Journalist Aysar al-Barghouthi, who works for a local media outlet, told Al-Monitor that what happened in Hebron was “an individual kidnapping operation, without a decision from the leadership bodies such as Hamas or any other organization.”

Of the skeptics, Barghouthi said that they “have not come up with real evidence. The occupation doesn’t gamble with the security of the Israeli people by planning such a scenario.”

Similarly, a history professor at a West Bank school who declined to be named told Al-Monitor that the Palestinian resistance in the West Bank has a long history and said it is likely that the operation was carried out by the resistance, and that the operation was “different from the kidnapping of Israeli soldier Gilad Shalit because of the different objective conditions between the West Bank and Gaza.”

Researcher Khaled Awdallah told Al-Monitor that “being skeptical about the operation is due to the existence of a class of Palestinians who think that resistance acts are against their interest, so they fight a direct war against [the resistance] through arrests, targeting resistance [fighters], as well as by psychological warfare and by questioning any resistance action and any possibility of any resistance action.”

He said that a part of the skepticism campaigns is “systematic,” adding, “Leading these campaigns is an elite driven to do this by its relationship to the authorities. So we find similar terms and analyses to the incident, and in the same way. Then [the terms and analyses] are re-promoted to the people, which are affected by this effort. But in contrast, there is a countereffort that stresses the ability of the resistance and has hope and confidence.”

Awdallah asserted that “there is a constant promotion of a culture of skepticism toward any resistance act. And that’s not strange. It was used against the rockets in Gaza.”

On the debate about who was responsible for the murder of the Israeli teenagers, writer and political analyst Khalil Shaheen told Al-Monitor that two reasons stand behind the skepticism about the Israeli story. First, the story was not convincing to the Palestinian public because the operation took place in an area that the Palestinians consider an Israeli military barracks. That strengthened the possibility that the incident was an Israeli plan to provide a pretext to launch operations in the West Bank and Gaza, hit Hamas, thwart the reconciliation, and gain the sympathy of world public opinion. And second, no Palestinian major faction claimed responsibility for the operation, with some Palestinian parties, such as Hamas, praising the operation.

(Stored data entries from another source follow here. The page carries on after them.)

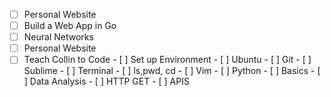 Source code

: - [  ] Personal Website
- [  ] Build a Web App in Go 
- [  ] Neural Networks
- [  ] Personal Website
- [  ] Teach Collin to Code
        - [  ] Set up Environment
            - [  ] Ubuntu
            - [  ] Git 
            - [  ] Sublime 
            - [  ] Terminal
                - [  ] ls,pwd, cd
            - [  ] Vim 
        - [  ] Python
            - [  ] Basics 
            - [  ] Data Analysis
            - [  ] HTTP GET
            - [  ] APIS
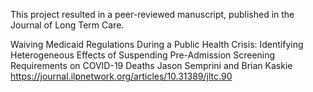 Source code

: This project resulted in a peer-reviewed manuscript, published in the Journal of Long Term Care. 

Waiving Medicaid Regulations During a Public Health Crisis: Identifying Heterogeneous Effects of Suspending Pre-Admission Screening Requirements on COVID-19 Deaths
Jason Semprini and Brian Kaskie
https://journal.ilpnetwork.org/articles/10.31389/jltc.90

The three teenagers disappeared at the intersection of Gush Etzion south of Jerusalem, which is one of the oldest settlement blocs in the West Bank and enjoys great security from the Israeli occupation. Israel is continuously expanding it at the expense of Palestinian land. In addition, the settlement has a heavy security presence including watchtowers and military patrols.

Despite the disagreements and skepticism in the Palestinian street about the disappearance and murder of the three teenagers, the Palestinians agree that six settlers did kidnap the Palestinian teenager, Abu Khdeir, from Shuafat, burned him alive, then threw his body in a forest within the territory of the village of Deir Yassin, the site of an Israeli massacre of Palestinians in 1948. This event sparked clashes in several areas in historic Palestine, clashes that may escalate into a third Palestinian intifada.